Sculptor inspired by cityPublished 9:42pm Monday, September 10, 2012
For more than 20 years, Milwaukee-based sculptor Richard Taylor has created pieces often inspired by music. On Friday, Taylor will visit Dowagiac to install a sculpture created and named specifically for the city.
“Abundant Happiness” is the last piece of a three-part series Taylor created to collectively express the emotion of happiness in many ways. The first two sculptures, “Double Happiness” and “Infinite Happiness,” gave way to the theme. Taylor said he wanted to show an “abundant harmony” in which happiness plays a part, such as coexistence or the union between two people in marriage, something that inspired “Double Happiness.”
When Taylor decided on a name for the third and final sculpture, however, he did some research.
“When I did some investigating on Dowagiac’s website, I found that the city’s name came from a Native American word,” Taylor said.
The word “Dowagiac” translates in “foraging ground,” something Taylor said spoke to the city’s abundance in food and game. With that knowledge, he decided on the name “Abundant Happiness.”
The sculpture, made of welded aluminum and covered in a primer and paint, will be placed adjacent to Borgess-Lee Memorial in Farr Park. Currently, a base and teaser sign are in place.
While the sculpture’s dedication is slated for Sept. 28, the installation is scheduled for 9 a.m. to noon Friday.
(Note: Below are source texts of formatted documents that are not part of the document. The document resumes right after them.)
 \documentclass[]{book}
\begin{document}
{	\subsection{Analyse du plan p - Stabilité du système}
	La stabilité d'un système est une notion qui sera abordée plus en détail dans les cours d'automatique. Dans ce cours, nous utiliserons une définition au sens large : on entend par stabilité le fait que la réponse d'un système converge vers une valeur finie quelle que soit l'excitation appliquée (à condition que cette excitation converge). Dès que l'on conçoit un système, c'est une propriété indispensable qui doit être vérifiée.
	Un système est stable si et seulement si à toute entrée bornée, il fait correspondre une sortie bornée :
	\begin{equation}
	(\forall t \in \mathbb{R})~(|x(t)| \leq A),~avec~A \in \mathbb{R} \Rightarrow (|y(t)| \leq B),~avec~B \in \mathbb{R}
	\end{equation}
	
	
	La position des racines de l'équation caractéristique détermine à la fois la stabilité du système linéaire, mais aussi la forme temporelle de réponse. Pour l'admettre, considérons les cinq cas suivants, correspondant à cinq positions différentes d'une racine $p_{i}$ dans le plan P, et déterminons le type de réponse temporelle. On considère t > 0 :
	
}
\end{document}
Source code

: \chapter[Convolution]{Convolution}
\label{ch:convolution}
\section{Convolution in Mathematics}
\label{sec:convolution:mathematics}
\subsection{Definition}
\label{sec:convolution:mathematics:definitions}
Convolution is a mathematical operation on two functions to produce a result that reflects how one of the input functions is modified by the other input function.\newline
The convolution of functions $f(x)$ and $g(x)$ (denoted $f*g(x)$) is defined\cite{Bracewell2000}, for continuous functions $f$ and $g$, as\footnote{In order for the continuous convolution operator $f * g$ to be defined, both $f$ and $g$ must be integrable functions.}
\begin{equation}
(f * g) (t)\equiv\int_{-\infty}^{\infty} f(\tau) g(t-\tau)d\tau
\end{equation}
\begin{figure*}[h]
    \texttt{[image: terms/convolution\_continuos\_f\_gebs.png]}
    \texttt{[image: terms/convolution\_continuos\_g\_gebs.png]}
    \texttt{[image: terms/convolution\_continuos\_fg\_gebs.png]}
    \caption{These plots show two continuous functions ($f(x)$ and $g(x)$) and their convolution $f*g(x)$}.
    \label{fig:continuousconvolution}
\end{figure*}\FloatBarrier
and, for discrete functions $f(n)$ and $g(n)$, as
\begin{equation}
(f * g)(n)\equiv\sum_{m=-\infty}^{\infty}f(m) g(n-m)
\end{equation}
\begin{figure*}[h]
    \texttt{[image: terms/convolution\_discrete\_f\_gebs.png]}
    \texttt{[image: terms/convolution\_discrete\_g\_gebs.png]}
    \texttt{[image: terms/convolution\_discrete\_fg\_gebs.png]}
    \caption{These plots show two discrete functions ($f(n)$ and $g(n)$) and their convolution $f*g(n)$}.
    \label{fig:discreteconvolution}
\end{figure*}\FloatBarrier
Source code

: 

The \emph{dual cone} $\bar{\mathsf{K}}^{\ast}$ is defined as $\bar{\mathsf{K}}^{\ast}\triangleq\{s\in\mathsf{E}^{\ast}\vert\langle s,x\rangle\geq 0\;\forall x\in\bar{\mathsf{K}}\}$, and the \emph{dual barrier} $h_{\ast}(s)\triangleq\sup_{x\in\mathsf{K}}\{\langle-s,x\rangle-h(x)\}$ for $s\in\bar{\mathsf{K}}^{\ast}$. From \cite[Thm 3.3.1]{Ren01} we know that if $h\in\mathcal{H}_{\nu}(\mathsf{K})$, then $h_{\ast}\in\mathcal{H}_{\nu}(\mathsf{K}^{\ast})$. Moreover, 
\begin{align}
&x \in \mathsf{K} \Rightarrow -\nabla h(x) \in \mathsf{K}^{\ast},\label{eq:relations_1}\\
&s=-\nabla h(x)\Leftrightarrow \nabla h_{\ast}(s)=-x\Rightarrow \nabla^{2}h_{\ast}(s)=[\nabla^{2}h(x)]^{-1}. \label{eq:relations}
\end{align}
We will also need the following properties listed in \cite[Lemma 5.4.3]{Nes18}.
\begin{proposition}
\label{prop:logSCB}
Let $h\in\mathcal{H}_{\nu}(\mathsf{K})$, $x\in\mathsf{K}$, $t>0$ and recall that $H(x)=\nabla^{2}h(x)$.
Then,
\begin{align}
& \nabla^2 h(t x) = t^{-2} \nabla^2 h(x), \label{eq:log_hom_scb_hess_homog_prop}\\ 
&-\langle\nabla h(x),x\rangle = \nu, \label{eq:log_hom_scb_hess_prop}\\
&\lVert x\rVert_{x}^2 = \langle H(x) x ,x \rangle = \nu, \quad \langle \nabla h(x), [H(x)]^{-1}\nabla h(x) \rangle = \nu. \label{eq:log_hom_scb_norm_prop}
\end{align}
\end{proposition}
The public is invited.
“I’ll be there for both,” Taylor said of the two events, the first of which he will help guide the placement of the sculpture. “It’s really important to display it properly since it will be viewable from 360 degrees.”
Taylor said he is most excited to see the sculpture in its final setting.
“I’ve seen photos of the area, but it will be really exciting to see the site and how the sculpture will fit in relation to that site.”
Taylor also said he hopes the sculpture sparks discussion among residents and serves as a reminder for them to seek happiness in their daily lives.
“Hopefully there’s a collective happiness,” Taylor said. “Happiness in coexistence of a city of people in an area of abundance.”